• _What to work on_: Using the data that follows, return exactly the lines from the one that contains "on our Blog." through the one that contains "w1 = w1 + x1", ends included.
━━━━━ Extracted information
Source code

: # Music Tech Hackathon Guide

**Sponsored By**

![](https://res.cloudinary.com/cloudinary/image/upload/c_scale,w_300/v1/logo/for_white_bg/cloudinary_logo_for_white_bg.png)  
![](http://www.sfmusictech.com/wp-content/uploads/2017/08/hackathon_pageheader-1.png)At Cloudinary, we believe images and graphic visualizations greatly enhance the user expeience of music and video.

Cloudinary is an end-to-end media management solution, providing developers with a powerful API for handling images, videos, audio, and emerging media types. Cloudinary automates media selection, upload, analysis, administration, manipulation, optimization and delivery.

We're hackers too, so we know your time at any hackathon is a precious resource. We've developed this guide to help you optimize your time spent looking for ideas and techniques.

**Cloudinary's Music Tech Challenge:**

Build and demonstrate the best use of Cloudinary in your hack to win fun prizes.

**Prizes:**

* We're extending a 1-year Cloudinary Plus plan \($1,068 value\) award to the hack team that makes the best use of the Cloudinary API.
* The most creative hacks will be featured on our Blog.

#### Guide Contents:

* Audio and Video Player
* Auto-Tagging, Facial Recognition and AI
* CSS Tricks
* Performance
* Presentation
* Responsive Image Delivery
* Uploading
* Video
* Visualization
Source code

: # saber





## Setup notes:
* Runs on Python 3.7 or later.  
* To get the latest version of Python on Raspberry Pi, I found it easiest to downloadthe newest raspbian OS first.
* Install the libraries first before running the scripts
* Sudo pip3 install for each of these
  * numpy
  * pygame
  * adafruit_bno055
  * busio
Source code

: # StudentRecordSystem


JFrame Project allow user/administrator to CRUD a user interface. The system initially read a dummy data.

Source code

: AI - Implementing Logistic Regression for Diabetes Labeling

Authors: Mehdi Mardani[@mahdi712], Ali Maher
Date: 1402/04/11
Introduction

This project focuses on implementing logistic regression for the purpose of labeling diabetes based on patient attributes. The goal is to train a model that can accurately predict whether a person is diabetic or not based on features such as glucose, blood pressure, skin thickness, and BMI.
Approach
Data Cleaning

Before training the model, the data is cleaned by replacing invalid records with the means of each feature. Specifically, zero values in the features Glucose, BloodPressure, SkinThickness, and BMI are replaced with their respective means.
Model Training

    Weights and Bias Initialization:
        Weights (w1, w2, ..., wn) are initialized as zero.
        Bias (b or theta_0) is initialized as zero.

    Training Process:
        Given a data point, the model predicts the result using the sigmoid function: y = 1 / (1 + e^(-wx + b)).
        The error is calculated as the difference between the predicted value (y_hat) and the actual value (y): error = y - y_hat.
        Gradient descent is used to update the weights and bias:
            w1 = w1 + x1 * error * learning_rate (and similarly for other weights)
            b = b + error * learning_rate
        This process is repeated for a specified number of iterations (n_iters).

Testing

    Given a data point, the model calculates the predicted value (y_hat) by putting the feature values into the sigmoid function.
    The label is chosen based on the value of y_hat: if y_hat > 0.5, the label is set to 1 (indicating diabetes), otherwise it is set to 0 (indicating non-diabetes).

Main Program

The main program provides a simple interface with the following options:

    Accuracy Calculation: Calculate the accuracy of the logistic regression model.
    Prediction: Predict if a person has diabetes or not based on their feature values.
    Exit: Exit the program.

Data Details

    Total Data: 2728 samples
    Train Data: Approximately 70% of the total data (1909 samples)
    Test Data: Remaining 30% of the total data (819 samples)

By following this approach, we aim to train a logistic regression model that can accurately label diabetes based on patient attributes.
━━━━━━━━━━
• _Your solution_:
* The most creative hacks will be featured on our Blog.

#### Guide Contents:

* Audio and Video Player
* Auto-Tagging, Facial Recognition and AI
* CSS Tricks
* Performance
* Presentation
* Responsive Image Delivery
* Uploading
* Video
* Visualization
Source code

: # saber





## Setup notes:
* Runs on Python 3.7 or later.  
* To get the latest version of Python on Raspberry Pi, I found it easiest to downloadthe newest raspbian OS first.
* Install the libraries first before running the scripts
* Sudo pip3 install for each of these
  * numpy
  * pygame
  * adafruit_bno055
  * busio
Source code

: # StudentRecordSystem


JFrame Project allow user/administrator to CRUD a user interface. The system initially read a dummy data.

Source code

: AI - Implementing Logistic Regression for Diabetes Labeling

Authors: Mehdi Mardani[@mahdi712], Ali Maher
Date: 1402/04/11
Introduction

This project focuses on implementing logistic regression for the purpose of labeling diabetes based on patient attributes. The goal is to train a model that can accurately predict whether a person is diabetic or not based on features such as glucose, blood pressure, skin thickness, and BMI.
Approach
Data Cleaning

Before training the model, the data is cleaned by replacing invalid records with the means of each feature. Specifically, zero values in the features Glucose, BloodPressure, SkinThickness, and BMI are replaced with their respective means.
Model Training

    Weights and Bias Initialization:
        Weights (w1, w2, ..., wn) are initialized as zero.
        Bias (b or theta_0) is initialized as zero.

    Training Process:
        Given a data point, the model predicts the result using the sigmoid function: y = 1 / (1 + e^(-wx + b)).
        The error is calculated as the difference between the predicted value (y_hat) and the actual value (y): error = y - y_hat.
        Gradient descent is used to update the weights and bias:
            w1 = w1 + x1 * error * learning_rate (and similarly for other weights)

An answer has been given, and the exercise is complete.